(Extracted data entries)
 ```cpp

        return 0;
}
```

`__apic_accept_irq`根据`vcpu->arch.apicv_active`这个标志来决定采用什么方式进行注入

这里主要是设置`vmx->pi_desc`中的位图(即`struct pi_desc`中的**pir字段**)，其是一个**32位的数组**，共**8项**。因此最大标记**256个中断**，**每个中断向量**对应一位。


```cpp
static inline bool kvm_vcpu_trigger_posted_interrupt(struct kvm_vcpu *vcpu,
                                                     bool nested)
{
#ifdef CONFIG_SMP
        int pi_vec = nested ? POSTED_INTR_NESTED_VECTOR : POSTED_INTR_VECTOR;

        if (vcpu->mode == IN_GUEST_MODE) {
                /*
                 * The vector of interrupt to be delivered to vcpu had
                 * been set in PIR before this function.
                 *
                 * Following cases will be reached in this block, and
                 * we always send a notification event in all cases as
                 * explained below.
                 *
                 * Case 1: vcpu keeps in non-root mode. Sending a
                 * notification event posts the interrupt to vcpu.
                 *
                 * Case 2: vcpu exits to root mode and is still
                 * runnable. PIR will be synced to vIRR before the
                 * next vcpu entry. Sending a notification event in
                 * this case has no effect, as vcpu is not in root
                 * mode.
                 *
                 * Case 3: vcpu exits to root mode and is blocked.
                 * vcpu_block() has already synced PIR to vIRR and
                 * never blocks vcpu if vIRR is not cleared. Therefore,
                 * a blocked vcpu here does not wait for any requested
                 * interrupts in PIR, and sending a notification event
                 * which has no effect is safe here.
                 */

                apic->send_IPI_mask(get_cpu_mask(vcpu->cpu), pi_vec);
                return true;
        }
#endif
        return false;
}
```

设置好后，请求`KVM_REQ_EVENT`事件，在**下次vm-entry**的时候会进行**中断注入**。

* * *

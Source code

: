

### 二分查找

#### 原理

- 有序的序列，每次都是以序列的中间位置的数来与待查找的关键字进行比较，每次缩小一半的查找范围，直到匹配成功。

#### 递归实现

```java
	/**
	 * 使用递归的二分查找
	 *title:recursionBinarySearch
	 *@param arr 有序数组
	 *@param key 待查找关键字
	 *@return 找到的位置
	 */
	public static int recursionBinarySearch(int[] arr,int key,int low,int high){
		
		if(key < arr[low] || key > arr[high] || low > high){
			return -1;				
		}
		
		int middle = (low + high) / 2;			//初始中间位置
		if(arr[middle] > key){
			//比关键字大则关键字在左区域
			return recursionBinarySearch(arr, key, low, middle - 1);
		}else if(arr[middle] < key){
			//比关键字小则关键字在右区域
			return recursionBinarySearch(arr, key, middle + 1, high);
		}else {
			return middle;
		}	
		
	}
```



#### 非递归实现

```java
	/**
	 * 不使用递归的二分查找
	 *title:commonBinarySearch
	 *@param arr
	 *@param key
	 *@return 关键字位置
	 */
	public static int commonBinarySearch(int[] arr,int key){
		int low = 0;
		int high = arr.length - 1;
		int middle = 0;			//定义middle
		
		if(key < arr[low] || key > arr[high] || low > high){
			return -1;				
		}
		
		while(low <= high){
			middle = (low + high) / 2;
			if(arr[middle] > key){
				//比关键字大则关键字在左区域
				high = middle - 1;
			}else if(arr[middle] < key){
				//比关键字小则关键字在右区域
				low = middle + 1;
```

TASK TO CARRY OUT: Would you please return all lines of the data that include the word "struct"?

EXERCISE SOLUTION:
这里主要是设置`vmx->pi_desc`中的位图(即`struct pi_desc`中的**pir字段**)，其是一个**32位的数组**，共**8项**。因此最大标记**256个中断**，**每个中断向量**对应一位。
static inline bool kvm_vcpu_trigger_posted_interrupt(struct kvm_vcpu *vcpu,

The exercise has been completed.